Write configuration files for Loki [ref.], Promtail [ref.], and Prometheus [ref.] and copy them to containers or use a volume.
- Loki configuration specifies internal settings for Loki server and where to store logs (locally or remotely).
- Promtail configuration contains information on the Promtail server, where positions are stored, and how to scrape logs from files.
- Prometheus configuration defines target endpoints to scrape and how often to scrape them.
Run the 3 containers with a command that specifies config file location.

Run docker-compose up and verify that all containers are running.
Verify the application is running at http://localhost:8080
Verify Prometheus UI is accessible at http://localhost:9090 and all targets are up in status tab, you can also run queries with autocompletion.
Verify Grafana UI is accessible at http://localhost:3000
- Default credentials: admin:admin
Configuration → Data source → Add data source
- → Loki → URL = http://loki:3100 → Save and test.
- → Prometheus → URL = http://prometheus:9090 → Save and test.
  - We can also add built-in Prometheus stats dashboard.
Explore → Loki → Add query → Write PromQL query or use UI builder.
- We can see that container logs were scraped successfully.
- Example query that shows application logs {tag="monitoring_app_1"}
- Example query showing application endpoint responses: sum by(status) (flask_http_request_total)

Now we can create interesting dashboards from data collected by Prometheus and Loki and export them as reusable JSON.
We can also import ready-to-use dashboards for monitoring loki and prometheus
- Dashboards → New → Import → Upload JSON File.
Application dashboard created from Grafana UI.
- Left panel has type Logs and uses Loki data source with query: {tag="monitoring_app_1"}
- Right panel has type Pie Chart and uses Prometheus data source with query sum by(status) (flask_http_request_total) exported by prometheus-flask-exporter for the Python app.
- Dashboard can be exported from settings (gear icon) → Save Dashboard
Dashboards for Prometheus and Loki
- Note that metrics names or Grafana dashboard types may change over time, rendering panels with no data.
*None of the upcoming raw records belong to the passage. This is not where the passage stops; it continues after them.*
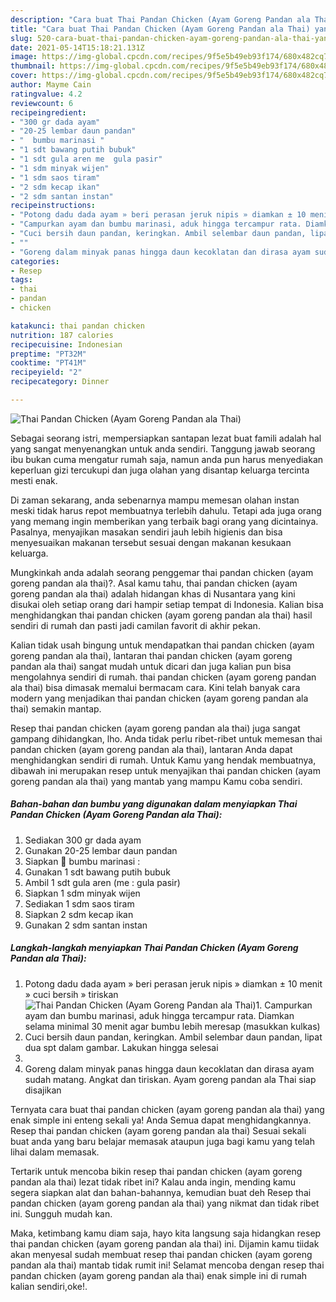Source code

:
 ```yaml
---
description: "Cara buat Thai Pandan Chicken (Ayam Goreng Pandan ala Thai) yang enak Untuk Jualan"
title: "Cara buat Thai Pandan Chicken (Ayam Goreng Pandan ala Thai) yang enak Untuk Jualan"
slug: 520-cara-buat-thai-pandan-chicken-ayam-goreng-pandan-ala-thai-yang-enak-untuk-jualan
date: 2021-05-14T15:18:21.131Z
image: https://img-global.cpcdn.com/recipes/9f5e5b49eb93f174/680x482cq70/thai-pandan-chicken-ayam-goreng-pandan-ala-thai-foto-resep-utama.jpg
thumbnail: https://img-global.cpcdn.com/recipes/9f5e5b49eb93f174/680x482cq70/thai-pandan-chicken-ayam-goreng-pandan-ala-thai-foto-resep-utama.jpg
cover: https://img-global.cpcdn.com/recipes/9f5e5b49eb93f174/680x482cq70/thai-pandan-chicken-ayam-goreng-pandan-ala-thai-foto-resep-utama.jpg
author: Mayme Cain
ratingvalue: 4.2
reviewcount: 6
recipeingredient:
- "300 gr dada ayam"
- "20-25 lembar daun pandan"
- "  bumbu marinasi "
- "1 sdt bawang putih bubuk"
- "1 sdt gula aren me  gula pasir"
- "1 sdm minyak wijen"
- "1 sdm saos tiram"
- "2 sdm kecap ikan"
- "2 sdm santan instan"
recipeinstructions:
- "Potong dadu dada ayam » beri perasan jeruk nipis » diamkan ± 10 menit » cuci bersih » tiriskan"
- "Campurkan ayam dan bumbu marinasi, aduk hingga tercampur rata. Diamkan selama minimal 30 menit agar bumbu lebih meresap (masukkan kulkas)"
- "Cuci bersih daun pandan, keringkan. Ambil selembar daun pandan, lipat dua spt dalam gambar. Lakukan hingga selesai"
- ""
- "Goreng dalam minyak panas hingga daun kecoklatan dan dirasa ayam sudah matang. Angkat dan tiriskan. Ayam goreng pandan ala Thai siap disajikan"
categories:
- Resep
tags:
- thai
- pandan
- chicken

katakunci: thai pandan chicken 
nutrition: 187 calories
recipecuisine: Indonesian
preptime: "PT32M"
cooktime: "PT41M"
recipeyield: "2"
recipecategory: Dinner

---
```



![Thai Pandan Chicken (Ayam Goreng Pandan ala Thai)](https://img-global.cpcdn.com/recipes/9f5e5b49eb93f174/680x482cq70/thai-pandan-chicken-ayam-goreng-pandan-ala-thai-foto-resep-utama.jpg)

Sebagai seorang istri, mempersiapkan santapan lezat buat famili adalah hal yang sangat menyenangkan untuk anda sendiri. Tanggung jawab seorang ibu bukan cuma mengatur rumah saja, namun anda pun harus menyediakan keperluan gizi tercukupi dan juga olahan yang disantap keluarga tercinta mesti enak.

Di zaman  sekarang, anda sebenarnya mampu memesan olahan instan meski tidak harus repot membuatnya terlebih dahulu. Tetapi ada juga orang yang memang ingin memberikan yang terbaik bagi orang yang dicintainya. Pasalnya, menyajikan masakan sendiri jauh lebih higienis dan bisa menyesuaikan makanan tersebut sesuai dengan makanan kesukaan keluarga. 



Mungkinkah anda adalah seorang penggemar thai pandan chicken (ayam goreng pandan ala thai)?. Asal kamu tahu, thai pandan chicken (ayam goreng pandan ala thai) adalah hidangan khas di Nusantara yang kini disukai oleh setiap orang dari hampir setiap tempat di Indonesia. Kalian bisa menghidangkan thai pandan chicken (ayam goreng pandan ala thai) hasil sendiri di rumah dan pasti jadi camilan favorit di akhir pekan.

Kalian tidak usah bingung untuk mendapatkan thai pandan chicken (ayam goreng pandan ala thai), lantaran thai pandan chicken (ayam goreng pandan ala thai) sangat mudah untuk dicari dan juga kalian pun bisa mengolahnya sendiri di rumah. thai pandan chicken (ayam goreng pandan ala thai) bisa dimasak memalui bermacam cara. Kini telah banyak cara modern yang menjadikan thai pandan chicken (ayam goreng pandan ala thai) semakin mantap.

Resep thai pandan chicken (ayam goreng pandan ala thai) juga sangat gampang dihidangkan, lho. Anda tidak perlu ribet-ribet untuk memesan thai pandan chicken (ayam goreng pandan ala thai), lantaran Anda dapat menghidangkan sendiri di rumah. Untuk Kamu yang hendak membuatnya, dibawah ini merupakan resep untuk menyajikan thai pandan chicken (ayam goreng pandan ala thai) yang mantab yang mampu Kamu coba sendiri.

<!--inarticleads1-->

##### Bahan-bahan dan bumbu yang digunakan dalam menyiapkan Thai Pandan Chicken (Ayam Goreng Pandan ala Thai):

1. Sediakan 300 gr dada ayam
1. Gunakan 20-25 lembar daun pandan
1. Siapkan  🥥 bumbu marinasi :
1. Gunakan 1 sdt bawang putih bubuk
1. Ambil 1 sdt gula aren (me : gula pasir)
1. Siapkan 1 sdm minyak wijen
1. Sediakan 1 sdm saos tiram
1. Siapkan 2 sdm kecap ikan
1. Gunakan 2 sdm santan instan




<!--inarticleads2-->

##### Langkah-langkah menyiapkan Thai Pandan Chicken (Ayam Goreng Pandan ala Thai):

1. Potong dadu dada ayam » beri perasan jeruk nipis » diamkan ± 10 menit » cuci bersih » tiriskan
<img src="https://img-global.cpcdn.com/steps/39b53fdaf4dd1fd1/160x128cq70/thai-pandan-chicken-ayam-goreng-pandan-ala-thai-langkah-memasak-1-foto.jpg" alt="Thai Pandan Chicken (Ayam Goreng Pandan ala Thai)">1. Campurkan ayam dan bumbu marinasi, aduk hingga tercampur rata. Diamkan selama minimal 30 menit agar bumbu lebih meresap (masukkan kulkas)
1. Cuci bersih daun pandan, keringkan. Ambil selembar daun pandan, lipat dua spt dalam gambar. Lakukan hingga selesai
1. 
1. Goreng dalam minyak panas hingga daun kecoklatan dan dirasa ayam sudah matang. Angkat dan tiriskan. Ayam goreng pandan ala Thai siap disajikan




Ternyata cara buat thai pandan chicken (ayam goreng pandan ala thai) yang enak simple ini enteng sekali ya! Anda Semua dapat menghidangkannya. Resep thai pandan chicken (ayam goreng pandan ala thai) Sesuai sekali buat anda yang baru belajar memasak ataupun juga bagi kamu yang telah lihai dalam memasak.

Tertarik untuk mencoba bikin resep thai pandan chicken (ayam goreng pandan ala thai) lezat tidak ribet ini? Kalau anda ingin, mending kamu segera siapkan alat dan bahan-bahannya, kemudian buat deh Resep thai pandan chicken (ayam goreng pandan ala thai) yang nikmat dan tidak ribet ini. Sungguh mudah kan. 

Maka, ketimbang kamu diam saja, hayo kita langsung saja hidangkan resep thai pandan chicken (ayam goreng pandan ala thai) ini. Dijamin kamu tiidak akan menyesal sudah membuat resep thai pandan chicken (ayam goreng pandan ala thai) mantab tidak rumit ini! Selamat mencoba dengan resep thai pandan chicken (ayam goreng pandan ala thai) enak simple ini di rumah kalian sendiri,oke!.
Queries need to be modified accordingly to reflect latest changes.

Official guides: Grafana, Loki, Prometheus.
Create descriptive logs that follow a common format.
Implement log rotation to save memory and disk space.
Create simple, easy to interpret dashboards with meaningful names.
When configuring alerts, try to have them triggered only when attention is needed.
Avoid unnecessary dashboard reloading to reduce network load.
Metric names for Prometheus should have a (single-word) application prefix relevant to the domain the metric belongs to.